Biologia e Identificazione
La salamandra gigante cinese è una salamandra dal corpo robusto, la testa appiattita e completamente acquatica, con piccoli occhi privi di palpebre, una bocca larga e caratteristiche pieghe di pelle lassa lungo i fianchi che aumentano la superficie per la respirazione cutanea — da adulta non ha branchie e assorbe la maggior parte dell'ossigeno direttamente attraverso la pelle [EDGE 2024]. La coda è lateralmente compressa e potente, e rappresenta una frazione notevole della lunghezza totale. La colorazione è tipicamente marrone scuro, grigia o maculata, garantendo mimetismo sui fondali rocciosi di torrenti freschi a flusso rapido.
È il più grande anfibio vivente: individui storici ed eccezionali sono stati segnalati con lunghezze totali prossime o superiori a 1,8 m, sebbene animali di queste dimensioni siano sostanzialmente sconosciuti nella natura moderna [EDGE 2024]. La strettamente affine salamandra gigante della Cina meridionale (Andrias sligoi), riesaminata come specie distinta dallo stesso complesso, si stima raggiunga fino a circa 2 m, rendendola il più grande di tutti i taxa di anfibi attualmente esistenti [Turvey et al. 2019].

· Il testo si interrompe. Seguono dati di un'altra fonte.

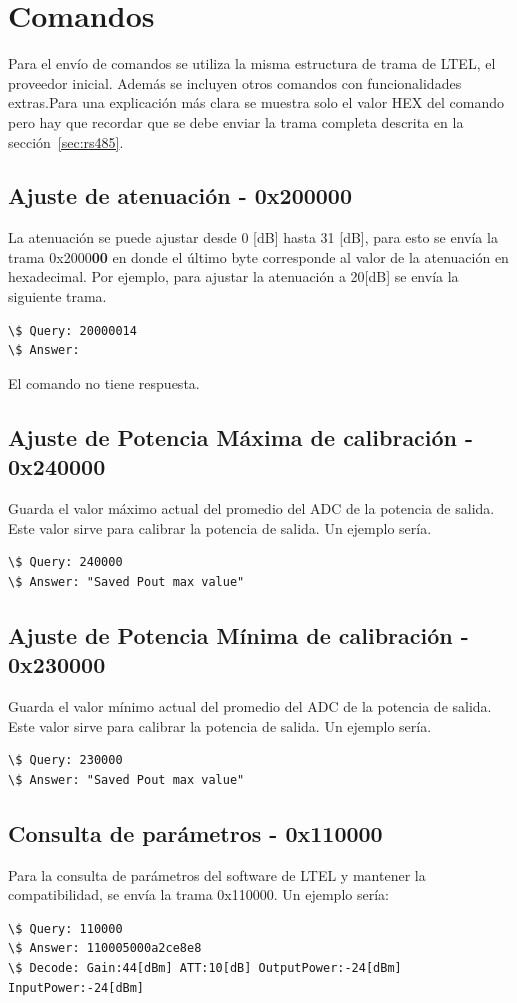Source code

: \documentclass[12pt,twoside,onecolumn]{article}
\begin{document}
\section{Comandos}

Para el envío de comandos se utiliza la misma estructura de trama de LTEL, el proveedor inicial. Además se incluyen otros comandos con funcionalidades extras.Para una explicación más clara se muestra solo el valor HEX del comando pero hay que recordar que se debe enviar la trama completa descrita en la sección~\ref{sec:rs485}. 

\subsection{Ajuste de atenuación - 0x200000}
La atenuación se puede ajustar desde 0 [dB] hasta 31 [dB], para esto se envía la trama 0x2000\textbf{00} en donde el último byte corresponde al valor de la atenuación en hexadecimal. Por ejemplo, para ajustar la atenuación a 20[dB] se envía la siguiente trama.
\begin{verbatim}
\$ Query: 20000014
\$ Answer:
\end{verbatim}
 El comando no tiene respuesta.

\subsection{Ajuste de Potencia Máxima de calibración - 0x240000}
Guarda el valor máximo actual del promedio del ADC de la potencia de salida. Este valor sirve para calibrar la potencia de salida. Un ejemplo sería.
\begin{verbatim}
\$ Query: 240000
\$ Answer: "Saved Pout max value"
\end{verbatim}

\subsection{Ajuste de Potencia Mínima de calibración - 0x230000}
Guarda el valor mínimo actual del promedio del ADC de la potencia de salida. Este valor sirve para calibrar la potencia de salida. Un ejemplo sería.
\begin{verbatim}
\$ Query: 230000
\$ Answer: "Saved Pout max value"
\end{verbatim}

\subsection{Consulta de parámetros - 0x110000}\label{sec:ltel-param}
Para la consulta de parámetros del software de LTEL y mantener la compatibilidad, se envía la trama 0x110000. Un ejemplo sería:
\begin{verbatim}
\$ Query: 110000
\$ Answer: 110005000a2ce8e8
\$ Decode: Gain:44[dBm] ATT:10[dB] OutputPower:-24[dBm] InputPower:-24[dBm]
\end{verbatim}
\end{document}
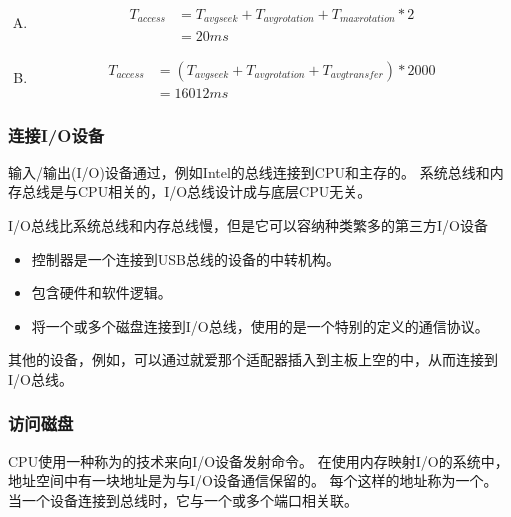 {{{\begin{practicec}
                \begin{enumerate}[A.]
                    \item
                    {
                        \begin{align*}
                            T_{access} &= T_{avg seek} + T_{avg rotation}+ T_{max rotation} * 2 \\
                            &= 20ms
                        \end{align*}
                    }
                    \item
                    {
                        \begin{align*}
                            T_{access} &= (T_{avg seek} + T_{avg rotation} + T_{avg transfer}) * 2000 \\
                            &= 16012ms
                        \end{align*}
                    }
                \end{enumerate}
            \end{practicec}
        }

        \subsubsection{连接I/O设备}
        {
            输入/输出(I/O)设备通过，例如Intel的总线连接到CPU和主存的。
            系统总线和内存总线是与CPU相关的，I/O总线设计成与底层CPU无关。

            I/O总线比系统总线和内存总线慢，但是它可以容纳种类繁多的第三方I/O设备

            \begin{itemize}
                \item {}控制器是一个连接到USB总线的设备的中转机构。
                \item {}包含硬件和软件逻辑。
                \item {}将一个或多个磁盘连接到I/O总线，使用的是一个特别的定义的通信协议。
            \end{itemize}

            其他的设备，例如，可以通过就爱那个适配器插入到主板上空的中，从而连接到I/O总线。
        }

        \subsubsection{访问磁盘}
        {
            CPU使用一种称为的技术来向I/O设备发射命令。
            在使用内存映射I/O的系统中，地址空间中有一块地址是为与I/O设备通信保留的。
            每个这样的地址称为一个。
            当一个设备连接到总线时，它与一个或多个端口相关联。

}}}
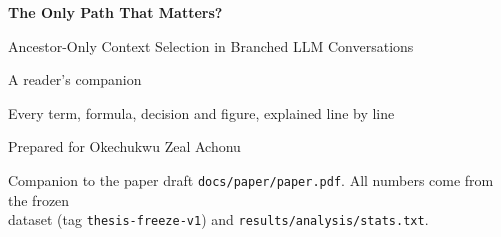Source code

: \documentclass[11pt,letterpaper,oneside]{report}
\begin{document}
\begin{titlepage}
\centering
\vspace*{1.6in}
{\Huge\bfseries The Only Path That Matters?\par}
\vspace{10pt}
{\Large Ancestor-Only Context Selection in Branched LLM Conversations\par}
\vspace{28pt}
{\LARGE A reader's companion\par}
\vspace{10pt}
{\large Every term, formula, decision and figure, explained line by line\par}
\vspace{48pt}
{\large Prepared for Okechukwu Zeal Achonu\par}
\vfill
{\small Companion to the paper draft \texttt{docs/paper/paper.pdf}. All numbers come from the frozen\\ dataset (tag \texttt{thesis-freeze-v1}) and \texttt{results/analysis/stats.txt}.\par}
\end{titlepage}

\tableofcontents
\clearpage














\appendix


\end{document}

Le salamandre giganti sono predatori notturni in agguato, che si nutrono di pesci, crostacei, anfibi e insetti acquatici. Sono longeve e a maturazione lenta, caratteristiche che rendono le popolazioni lente a riprendersi dal prelievo eccessivo. La famiglia Cryptobranchidae — comprendente le specie asiatiche del genere Andrias e l'hellbender nordamericano (Cryptobranchus alleganiensis) — è uno dei lignaggi di anfibi più evolutivamente distinti e antichi, motivo per cui la salamandra gigante cinese figura tra gli anfibi di massima priorità nella lista EDGE (Evolutionarily Distinct and Globally Imperilled) della ZSL [EDGE 2024].
Habitat e Areale
Le salamandre giganti cinesi abitano fiumi e torrenti montani freschi, limpidi e ben ossigenati, rifugiandosi di giorno in anfratti e tane sotto rocce e rive scavate, generalmente a quote comprese tra circa 100 e 1.500 m [EDGE 2024]. Storicamente la specie era presente su una vasta fascia della Cina centrale, meridionale e sudoccidentale, attraversando i bacini di diversi grandi fiumi.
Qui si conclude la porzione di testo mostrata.